L’incidente, che non è stato filmato, è stato confermato dalla portavoce del governo croato, Suncana Glavak, che ha svelato che la delegazione guidata da Jandroković – dopo consultazioni con il premier Andrej Plenković – ha abbandonato immediatamente Belgrado, malgrado dovesse fermarsi in città anche ieri. Si è trattato di un «atto incivile e inaccettabile», quello di Šešelj, che ha rovinato «una visita iniziata bene» e poi interrotta, «malgrado la volontà di fare il nostro meglio per migliorare le relazioni tra i due Paesi», ha specificato una nota del Sabor.

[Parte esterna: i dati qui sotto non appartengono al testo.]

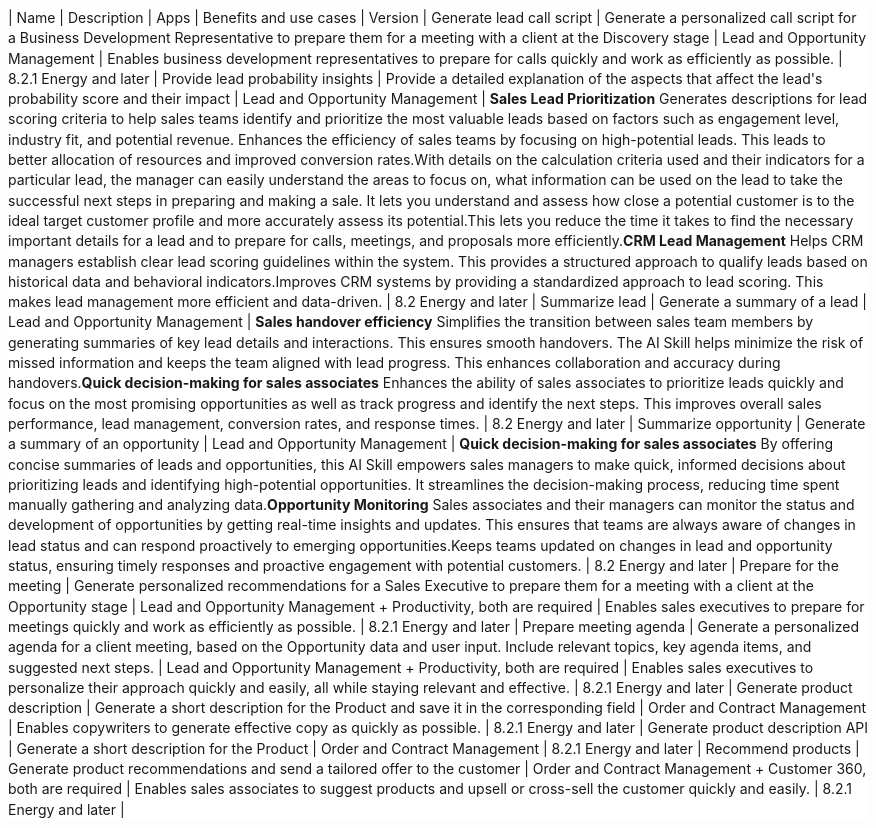 | Name | Description | Apps | Benefits and use cases | Version | Generate lead call script | Generate a personalized call script for a Business Development Representative to prepare them for a meeting with a client at the Discovery stage | Lead and Opportunity Management | Enables business development representatives to prepare for calls quickly and work as efficiently as possible. | 8.2.1 Energy and later | Provide lead probability insights | Provide a detailed explanation of the aspects that affect the lead's probability score and their impact | Lead and Opportunity Management | **Sales Lead Prioritization** Generates descriptions for lead scoring criteria to help sales teams identify and prioritize the most valuable leads based on factors such as engagement level, industry fit, and potential revenue. Enhances the efficiency of sales teams by focusing on high-potential leads. This leads to better allocation of resources and improved conversion rates.With details on the calculation criteria used and their indicators for a particular lead, the manager can easily understand the areas to focus on, what information can be used on the lead to take the successful next steps in preparing and making a sale. It lets you understand and assess how close a potential customer is to the ideal target customer profile and more accurately assess its potential.This lets you reduce the time it takes to find the necessary important details for a lead and to prepare for calls, meetings, and proposals more efficiently.**CRM Lead Management** Helps CRM managers establish clear lead scoring guidelines within the system. This provides a structured approach to qualify leads based on historical data and behavioral indicators.Improves CRM systems by providing a standardized approach to lead scoring. This makes lead management more efficient and data-driven. | 8.2 Energy and later | Summarize lead | Generate a summary of a lead | Lead and Opportunity Management | **Sales handover efficiency** Simplifies the transition between sales team members by generating summaries of key lead details and interactions. This ensures smooth handovers. The AI Skill helps minimize the risk of missed information and keeps the team aligned with lead progress. This enhances collaboration and accuracy during handovers.**Quick decision-making for sales associates** Enhances the ability of sales associates to prioritize leads quickly and focus on the most promising opportunities as well as track progress and identify the next steps. This improves overall sales performance, lead management, conversion rates, and response times. | 8.2 Energy and later | Summarize opportunity | Generate a summary of an opportunity | Lead and Opportunity Management | **Quick decision-making for sales associates** By offering concise summaries of leads and opportunities, this AI Skill empowers sales managers to make quick, informed decisions about prioritizing leads and identifying high-potential opportunities. It streamlines the decision-making process, reducing time spent manually gathering and analyzing data.**Opportunity Monitoring** Sales associates and their managers can monitor the status and development of opportunities by getting real-time insights and updates. This ensures that teams are always aware of changes in lead status and can respond proactively to emerging opportunities.Keeps teams updated on changes in lead and opportunity status, ensuring timely responses and proactive engagement with potential customers. | 8.2 Energy and later | Prepare for the meeting | Generate personalized recommendations for a Sales Executive to prepare them for a meeting with a client at the Opportunity stage | Lead and Opportunity Management + Productivity, both are required | Enables sales executives to prepare for meetings quickly and work as efficiently as possible. | 8.2.1 Energy and later | Prepare meeting agenda | Generate a personalized agenda for a client meeting, based on the Opportunity data and user input. Include relevant topics, key agenda items, and suggested next steps. | Lead and Opportunity Management + Productivity, both are required | Enables sales executives to personalize their approach quickly and easily, all while staying relevant and effective. | 8.2.1 Energy and later | Generate product description | Generate a short description for the Product and save it in the corresponding field | Order and Contract Management | Enables copywriters to generate effective copy as quickly as possible. | 8.2.1 Energy and later | Generate product description API | Generate a short description for the Product | Order and Contract Management | 8.2.1 Energy and later | Recommend products | Generate product recommendations and send a tailored offer to the customer | Order and Contract Management + Customer 360, both are required | Enables sales associates to suggest products and upsell or cross-sell the customer quickly and easily. | 8.2.1 Energy and later |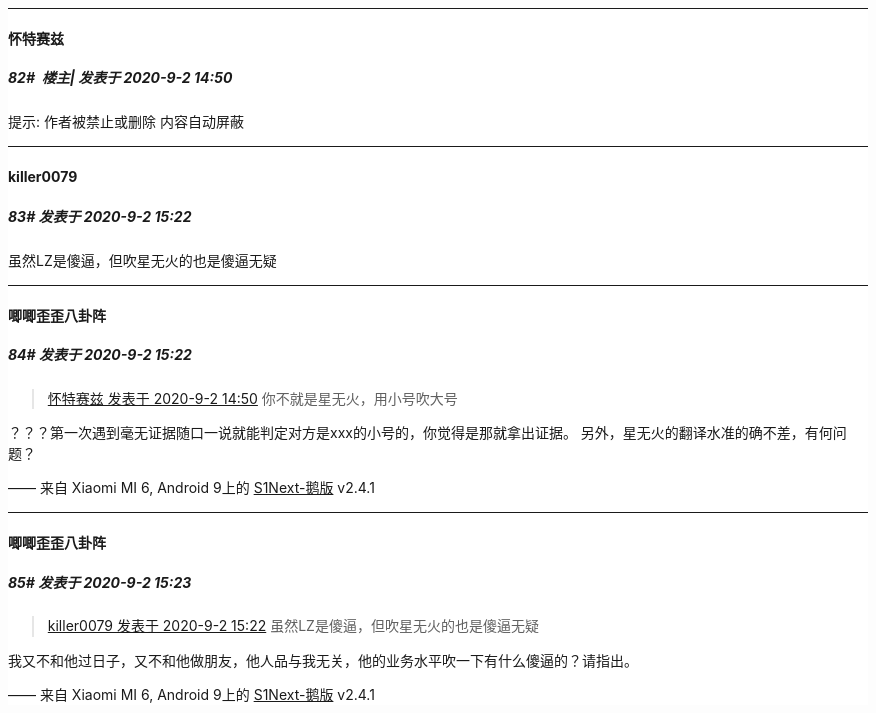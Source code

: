 



-----

####  怀特赛兹  
##### 82#         楼主| 发表于 2020-9-2 14:50

提示: 作者被禁止或删除 内容自动屏蔽



-----

####  killer0079  
##### 83#       发表于 2020-9-2 15:22




虽然LZ是傻逼，但吹星无火的也是傻逼无疑







-----

####  唧唧歪歪八卦阵  
##### 84#       发表于 2020-9-2 15:22



<blockquote><a href="httphttps://bbs.saraba1st.com/2b/forum.php?mod=redirect&amp;goto=findpost&amp;pid=48620319&amp;ptid=1957713" target="_blank">怀特赛兹 发表于 2020-9-2 14:50</a>
你不就是星无火，用小号吹大号</blockquote>
？？？第一次遇到毫无证据随口一说就能判定对方是xxx的小号的，你觉得是那就拿出证据。
另外，星无火的翻译水准的确不差，有何问题？

—— 来自 Xiaomi MI 6, Android 9上的 [S1Next-鹅版](https://github.com/ykrank/S1-Next/releases) v2.4.1







-----

####  唧唧歪歪八卦阵  
##### 85#       发表于 2020-9-2 15:23



<blockquote><a href="httphttps://bbs.saraba1st.com/2b/forum.php?mod=redirect&amp;goto=findpost&amp;pid=48620602&amp;ptid=1957713" target="_blank">killer0079 发表于 2020-9-2 15:22</a>
虽然LZ是傻逼，但吹星无火的也是傻逼无疑</blockquote>
我又不和他过日子，又不和他做朋友，他人品与我无关，他的业务水平吹一下有什么傻逼的？请指出。

—— 来自 Xiaomi MI 6, Android 9上的 [S1Next-鹅版](https://github.com/ykrank/S1-Next/releases) v2.4.1


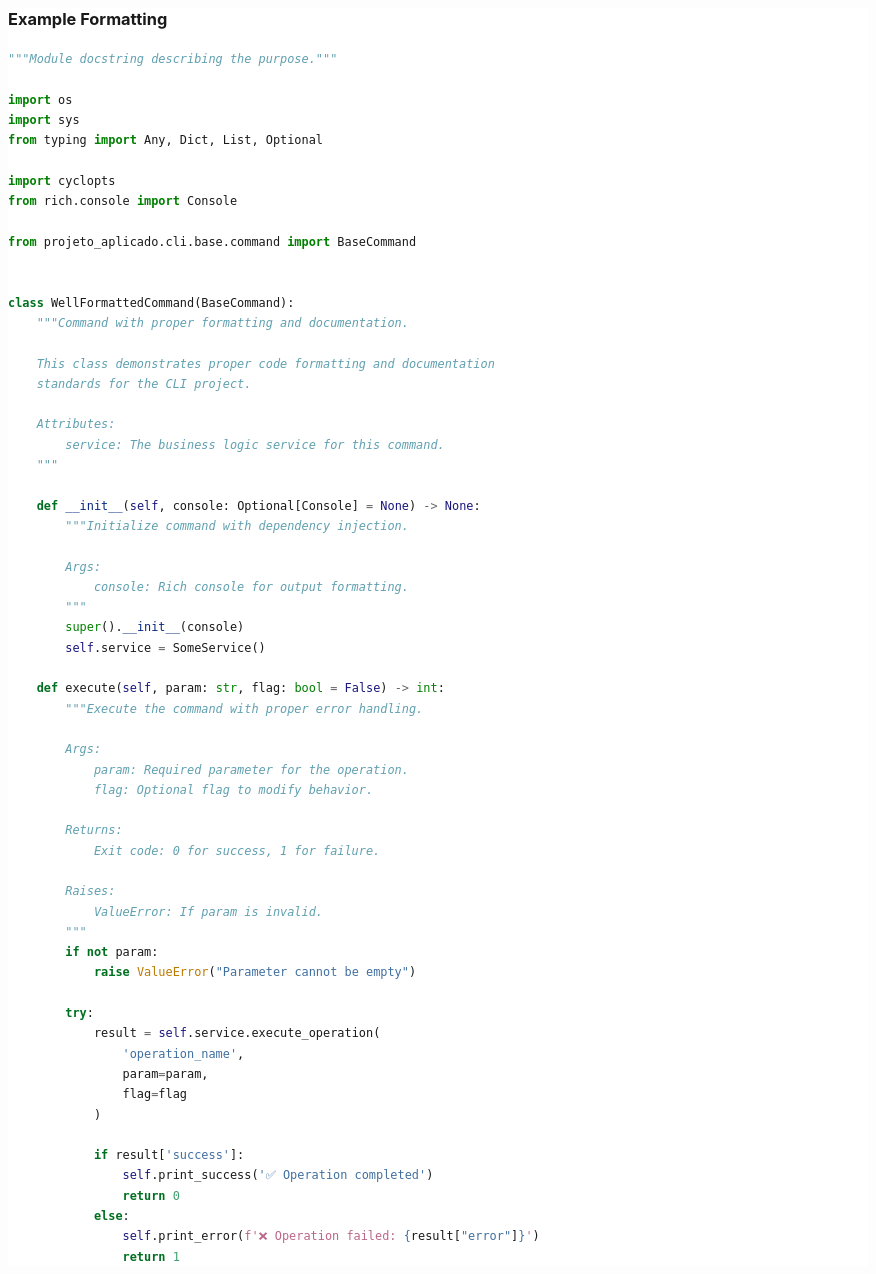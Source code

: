 ### Example Formatting

```python
"""Module docstring describing the purpose."""

import os
import sys
from typing import Any, Dict, List, Optional

import cyclopts
from rich.console import Console

from projeto_aplicado.cli.base.command import BaseCommand


class WellFormattedCommand(BaseCommand):
    """Command with proper formatting and documentation.
    
    This class demonstrates proper code formatting and documentation
    standards for the CLI project.
    
    Attributes:
        service: The business logic service for this command.
    """
    
    def __init__(self, console: Optional[Console] = None) -> None:
        """Initialize command with dependency injection.
        
        Args:
            console: Rich console for output formatting.
        """
        super().__init__(console)
        self.service = SomeService()
    
    def execute(self, param: str, flag: bool = False) -> int:
        """Execute the command with proper error handling.
        
        Args:
            param: Required parameter for the operation.
            flag: Optional flag to modify behavior.
            
        Returns:
            Exit code: 0 for success, 1 for failure.
            
        Raises:
            ValueError: If param is invalid.
        """
        if not param:
            raise ValueError("Parameter cannot be empty")
        
        try:
            result = self.service.execute_operation(
                'operation_name',
                param=param,
                flag=flag
            )
            
            if result['success']:
                self.print_success('✅ Operation completed')
                return 0
            else:
                self.print_error(f'❌ Operation failed: {result["error"]}')
                return 1
```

Il caso Šešelj si è inevitabilmente riverberato sulle fragili relazioni Zagabria-Belgrado, malgrado l'immediata «condanna» senza mezzi termini da parte della premier serba, Ana Brnabić, il cui entourage ha ieri rivelato alla Tanjug che Brnabić stessa ha subito chiamato l’omologo croato Plenković dopo l’incidente, ma che il premier croato non ha risposto: «Non un buon segnale». Brnabić ha ribadito che «la Serbia di Šešelj non è la Serbia di oggi». Meno severo è apparso il commento del presidente serbo Aleksandar Vučić, che ha dichiarato che «è nostro compito condannare» quanto accaduto ed è «ciò che ci differenzia dai croati, che non hanno stigmatizzato», quanto successo quando «io ero a Zagabria», a febbraio. Al tempo «sono state bruciate bandiere serbe», «mi hanno chiamato cetnico, ma non sono state ragioni sufficienti per andarmene».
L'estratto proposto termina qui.